* _What the task requires_
Through the end of the data below, output every line exactly, beginning with the line that contains "La suite de".

* _Dataset entries_
_ _ _ _ _
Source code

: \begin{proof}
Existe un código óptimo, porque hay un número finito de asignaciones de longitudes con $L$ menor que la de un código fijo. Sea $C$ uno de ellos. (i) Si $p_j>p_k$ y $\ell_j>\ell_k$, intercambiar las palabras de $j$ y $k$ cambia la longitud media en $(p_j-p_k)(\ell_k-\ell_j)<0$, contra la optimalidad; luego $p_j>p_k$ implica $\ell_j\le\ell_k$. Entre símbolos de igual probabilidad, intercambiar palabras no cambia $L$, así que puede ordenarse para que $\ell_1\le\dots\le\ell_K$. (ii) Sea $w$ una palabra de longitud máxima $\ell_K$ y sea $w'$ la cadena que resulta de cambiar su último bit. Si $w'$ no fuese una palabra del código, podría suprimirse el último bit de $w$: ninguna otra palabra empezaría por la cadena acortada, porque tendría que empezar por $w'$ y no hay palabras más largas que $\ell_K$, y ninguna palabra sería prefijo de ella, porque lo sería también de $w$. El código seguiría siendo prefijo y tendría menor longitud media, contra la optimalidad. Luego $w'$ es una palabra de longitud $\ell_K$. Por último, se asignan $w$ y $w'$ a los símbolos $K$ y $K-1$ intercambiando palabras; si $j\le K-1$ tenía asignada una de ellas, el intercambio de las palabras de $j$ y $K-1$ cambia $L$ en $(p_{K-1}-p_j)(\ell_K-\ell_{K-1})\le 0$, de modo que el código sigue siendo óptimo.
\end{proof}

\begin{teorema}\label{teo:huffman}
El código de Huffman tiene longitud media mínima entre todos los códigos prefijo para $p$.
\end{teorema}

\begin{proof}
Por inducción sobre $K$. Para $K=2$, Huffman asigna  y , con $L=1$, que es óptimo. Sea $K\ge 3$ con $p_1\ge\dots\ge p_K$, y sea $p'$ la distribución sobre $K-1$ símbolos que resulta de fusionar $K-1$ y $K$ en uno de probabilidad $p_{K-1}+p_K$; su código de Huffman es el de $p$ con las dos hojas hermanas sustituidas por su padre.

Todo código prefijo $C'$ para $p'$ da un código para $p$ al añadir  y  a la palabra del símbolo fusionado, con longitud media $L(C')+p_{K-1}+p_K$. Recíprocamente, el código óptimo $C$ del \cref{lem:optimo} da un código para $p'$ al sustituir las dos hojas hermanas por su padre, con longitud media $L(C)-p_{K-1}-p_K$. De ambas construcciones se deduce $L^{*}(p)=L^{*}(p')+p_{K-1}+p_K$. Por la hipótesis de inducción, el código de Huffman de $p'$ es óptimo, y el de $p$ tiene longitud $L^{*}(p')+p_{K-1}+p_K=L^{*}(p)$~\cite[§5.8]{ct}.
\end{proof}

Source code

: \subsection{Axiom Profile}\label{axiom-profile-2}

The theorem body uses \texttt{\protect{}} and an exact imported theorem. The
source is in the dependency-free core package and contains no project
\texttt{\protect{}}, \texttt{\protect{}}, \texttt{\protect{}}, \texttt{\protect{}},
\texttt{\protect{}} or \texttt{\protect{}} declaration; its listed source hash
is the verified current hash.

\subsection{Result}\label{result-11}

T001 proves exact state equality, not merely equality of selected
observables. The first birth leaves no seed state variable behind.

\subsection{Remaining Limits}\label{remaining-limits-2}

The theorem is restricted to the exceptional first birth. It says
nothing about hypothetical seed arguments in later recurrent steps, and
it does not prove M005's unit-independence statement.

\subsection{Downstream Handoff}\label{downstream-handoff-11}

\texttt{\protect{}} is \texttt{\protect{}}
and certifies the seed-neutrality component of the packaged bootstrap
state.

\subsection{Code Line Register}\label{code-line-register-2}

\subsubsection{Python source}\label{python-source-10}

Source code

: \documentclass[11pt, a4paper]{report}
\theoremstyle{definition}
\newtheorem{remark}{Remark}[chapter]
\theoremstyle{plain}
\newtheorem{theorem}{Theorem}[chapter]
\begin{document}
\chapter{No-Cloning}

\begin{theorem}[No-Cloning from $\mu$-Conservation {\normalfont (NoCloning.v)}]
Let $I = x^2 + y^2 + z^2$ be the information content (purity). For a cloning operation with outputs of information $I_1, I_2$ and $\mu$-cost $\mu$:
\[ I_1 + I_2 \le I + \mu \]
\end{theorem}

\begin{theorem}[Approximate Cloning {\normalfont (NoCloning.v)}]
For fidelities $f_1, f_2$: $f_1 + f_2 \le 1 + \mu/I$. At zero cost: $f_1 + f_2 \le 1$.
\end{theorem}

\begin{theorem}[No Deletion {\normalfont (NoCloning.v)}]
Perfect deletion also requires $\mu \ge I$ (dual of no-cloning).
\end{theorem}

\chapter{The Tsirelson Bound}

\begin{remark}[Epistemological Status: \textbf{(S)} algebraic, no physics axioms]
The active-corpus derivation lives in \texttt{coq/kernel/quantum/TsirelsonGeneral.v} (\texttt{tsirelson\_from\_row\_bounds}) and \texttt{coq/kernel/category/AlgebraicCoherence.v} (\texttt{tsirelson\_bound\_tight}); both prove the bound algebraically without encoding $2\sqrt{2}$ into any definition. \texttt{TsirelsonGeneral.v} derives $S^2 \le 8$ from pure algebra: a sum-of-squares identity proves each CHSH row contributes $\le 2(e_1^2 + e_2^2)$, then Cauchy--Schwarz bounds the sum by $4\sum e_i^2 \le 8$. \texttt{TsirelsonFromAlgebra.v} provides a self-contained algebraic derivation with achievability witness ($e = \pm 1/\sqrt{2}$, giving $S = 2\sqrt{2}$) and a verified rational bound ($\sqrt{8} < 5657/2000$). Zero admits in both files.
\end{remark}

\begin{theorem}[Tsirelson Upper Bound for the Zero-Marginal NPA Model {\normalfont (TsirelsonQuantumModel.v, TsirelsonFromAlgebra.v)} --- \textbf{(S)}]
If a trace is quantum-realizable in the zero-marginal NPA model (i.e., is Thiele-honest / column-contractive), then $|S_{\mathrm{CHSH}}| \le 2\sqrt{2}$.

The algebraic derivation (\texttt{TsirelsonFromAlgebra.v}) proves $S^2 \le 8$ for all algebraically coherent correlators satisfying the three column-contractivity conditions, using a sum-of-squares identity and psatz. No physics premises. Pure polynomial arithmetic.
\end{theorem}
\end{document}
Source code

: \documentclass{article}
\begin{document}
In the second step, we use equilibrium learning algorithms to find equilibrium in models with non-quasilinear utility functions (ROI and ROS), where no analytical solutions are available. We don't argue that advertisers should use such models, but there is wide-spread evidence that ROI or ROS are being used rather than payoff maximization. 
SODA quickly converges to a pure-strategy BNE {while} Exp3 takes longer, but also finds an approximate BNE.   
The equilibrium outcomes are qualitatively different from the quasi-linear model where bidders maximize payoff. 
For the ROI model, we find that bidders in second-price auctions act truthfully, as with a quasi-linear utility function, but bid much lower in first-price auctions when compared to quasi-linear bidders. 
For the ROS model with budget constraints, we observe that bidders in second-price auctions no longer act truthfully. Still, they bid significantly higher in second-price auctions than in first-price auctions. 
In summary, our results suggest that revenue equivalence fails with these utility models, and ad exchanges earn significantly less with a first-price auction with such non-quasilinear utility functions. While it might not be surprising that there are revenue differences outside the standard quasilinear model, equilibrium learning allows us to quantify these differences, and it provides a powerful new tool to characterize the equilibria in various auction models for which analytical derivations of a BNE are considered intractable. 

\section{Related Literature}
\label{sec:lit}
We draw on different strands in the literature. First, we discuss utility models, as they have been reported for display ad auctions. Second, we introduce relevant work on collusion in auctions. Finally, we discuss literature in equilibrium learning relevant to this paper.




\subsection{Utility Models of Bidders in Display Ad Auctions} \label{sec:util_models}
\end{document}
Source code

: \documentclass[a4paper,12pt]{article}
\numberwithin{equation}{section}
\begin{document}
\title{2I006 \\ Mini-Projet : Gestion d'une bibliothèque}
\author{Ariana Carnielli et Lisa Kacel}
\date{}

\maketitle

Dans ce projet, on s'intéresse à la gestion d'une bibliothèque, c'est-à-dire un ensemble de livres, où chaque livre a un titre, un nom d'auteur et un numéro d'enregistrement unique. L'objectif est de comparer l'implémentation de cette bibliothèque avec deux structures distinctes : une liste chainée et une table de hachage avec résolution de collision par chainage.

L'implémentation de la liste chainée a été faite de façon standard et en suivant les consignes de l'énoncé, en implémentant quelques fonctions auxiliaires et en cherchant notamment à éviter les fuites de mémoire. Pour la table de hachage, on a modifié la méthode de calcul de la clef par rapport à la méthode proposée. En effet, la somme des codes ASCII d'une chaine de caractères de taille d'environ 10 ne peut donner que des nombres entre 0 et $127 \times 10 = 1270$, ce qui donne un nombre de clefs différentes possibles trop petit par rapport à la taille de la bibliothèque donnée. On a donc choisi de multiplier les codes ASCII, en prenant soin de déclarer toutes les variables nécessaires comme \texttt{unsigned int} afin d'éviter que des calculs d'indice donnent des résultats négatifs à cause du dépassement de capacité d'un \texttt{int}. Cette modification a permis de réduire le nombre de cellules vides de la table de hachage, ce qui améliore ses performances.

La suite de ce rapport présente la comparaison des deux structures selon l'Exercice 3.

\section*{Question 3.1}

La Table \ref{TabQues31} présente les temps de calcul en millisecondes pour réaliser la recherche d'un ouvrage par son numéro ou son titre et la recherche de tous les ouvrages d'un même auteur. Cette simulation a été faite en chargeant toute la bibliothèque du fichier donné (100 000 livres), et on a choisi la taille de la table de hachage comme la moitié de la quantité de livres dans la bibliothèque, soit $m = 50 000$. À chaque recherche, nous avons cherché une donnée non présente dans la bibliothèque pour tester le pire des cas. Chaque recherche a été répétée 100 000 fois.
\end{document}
_ _ _ _ _
* _Exercise result_
La suite de ce rapport présente la comparaison des deux structures selon l'Exercice 3.

\section*{Question 3.1}

La Table \ref{TabQues31} présente les temps de calcul en millisecondes pour réaliser la recherche d'un ouvrage par son numéro ou son titre et la recherche de tous les ouvrages d'un même auteur. Cette simulation a été faite en chargeant toute la bibliothèque du fichier donné (100 000 livres), et on a choisi la taille de la table de hachage comme la moitié de la quantité de livres dans la bibliothèque, soit $m = 50 000$. À chaque recherche, nous avons cherché une donnée non présente dans la bibliothèque pour tester le pire des cas. Chaque recherche a été répétée 100 000 fois.
\end{document}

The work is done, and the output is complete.